WHAT NEEDS TO BE DONE:
Lines before the one containing "This is partly" are left out; copy that line and every later line through the end of the data exactly.

Stored data entries:
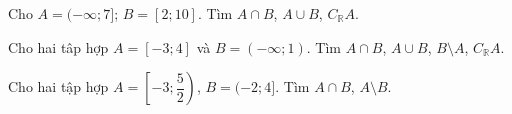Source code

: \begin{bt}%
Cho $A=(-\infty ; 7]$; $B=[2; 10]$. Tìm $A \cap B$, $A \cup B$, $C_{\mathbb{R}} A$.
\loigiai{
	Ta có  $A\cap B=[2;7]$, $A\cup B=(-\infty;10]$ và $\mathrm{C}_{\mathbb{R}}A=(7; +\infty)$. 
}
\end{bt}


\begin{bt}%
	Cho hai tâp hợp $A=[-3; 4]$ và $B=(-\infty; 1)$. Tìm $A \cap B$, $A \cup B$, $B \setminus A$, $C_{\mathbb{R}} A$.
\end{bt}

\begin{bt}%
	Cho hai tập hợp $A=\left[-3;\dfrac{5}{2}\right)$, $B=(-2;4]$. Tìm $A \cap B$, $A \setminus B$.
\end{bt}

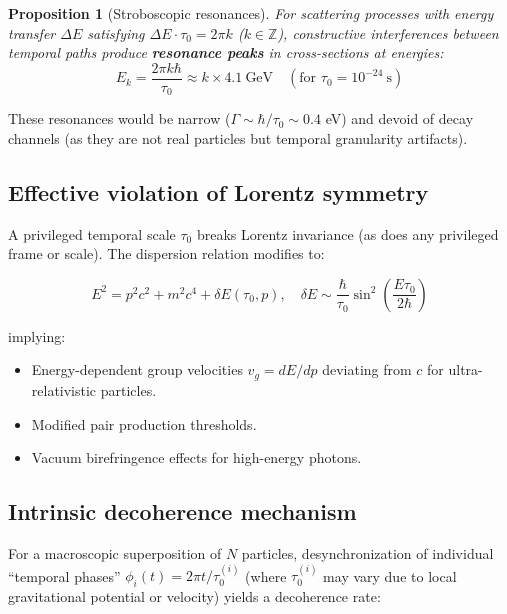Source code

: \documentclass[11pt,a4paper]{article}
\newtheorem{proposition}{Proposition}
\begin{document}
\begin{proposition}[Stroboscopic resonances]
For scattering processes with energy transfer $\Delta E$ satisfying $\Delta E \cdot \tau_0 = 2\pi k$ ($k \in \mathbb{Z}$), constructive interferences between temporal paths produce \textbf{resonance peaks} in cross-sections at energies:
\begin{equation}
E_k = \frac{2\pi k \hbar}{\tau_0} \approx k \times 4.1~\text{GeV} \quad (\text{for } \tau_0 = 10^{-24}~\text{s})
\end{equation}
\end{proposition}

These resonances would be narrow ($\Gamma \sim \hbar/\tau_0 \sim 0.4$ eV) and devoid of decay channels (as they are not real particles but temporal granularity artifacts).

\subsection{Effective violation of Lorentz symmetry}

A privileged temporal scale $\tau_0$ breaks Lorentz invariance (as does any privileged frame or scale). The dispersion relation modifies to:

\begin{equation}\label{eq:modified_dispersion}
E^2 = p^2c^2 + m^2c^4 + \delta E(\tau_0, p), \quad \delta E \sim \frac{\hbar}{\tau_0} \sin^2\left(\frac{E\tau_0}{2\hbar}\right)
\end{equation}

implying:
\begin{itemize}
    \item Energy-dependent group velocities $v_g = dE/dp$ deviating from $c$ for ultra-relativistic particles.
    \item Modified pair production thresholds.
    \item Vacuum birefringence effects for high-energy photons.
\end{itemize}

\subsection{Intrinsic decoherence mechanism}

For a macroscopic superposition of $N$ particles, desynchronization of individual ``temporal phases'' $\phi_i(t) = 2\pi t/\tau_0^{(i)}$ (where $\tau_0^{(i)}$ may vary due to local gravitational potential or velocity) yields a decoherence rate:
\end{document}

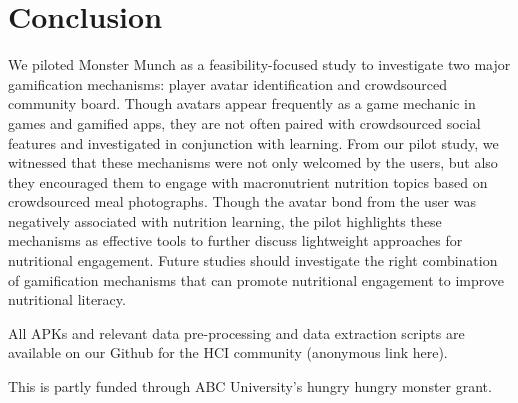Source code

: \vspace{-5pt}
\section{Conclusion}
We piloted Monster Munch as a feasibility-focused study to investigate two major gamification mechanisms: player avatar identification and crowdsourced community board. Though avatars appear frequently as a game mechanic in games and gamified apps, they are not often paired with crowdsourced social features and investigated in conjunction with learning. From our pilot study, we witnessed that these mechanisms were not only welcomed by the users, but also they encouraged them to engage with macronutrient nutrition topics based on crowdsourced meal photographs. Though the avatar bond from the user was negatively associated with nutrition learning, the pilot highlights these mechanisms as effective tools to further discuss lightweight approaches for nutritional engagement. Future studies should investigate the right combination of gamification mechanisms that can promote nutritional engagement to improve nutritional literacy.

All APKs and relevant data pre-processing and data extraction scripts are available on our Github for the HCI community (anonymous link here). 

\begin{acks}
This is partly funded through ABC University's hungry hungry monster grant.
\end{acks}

RESPONSE TO THIS TASK:
This is partly funded through ABC University's hungry hungry monster grant.
\end{acks}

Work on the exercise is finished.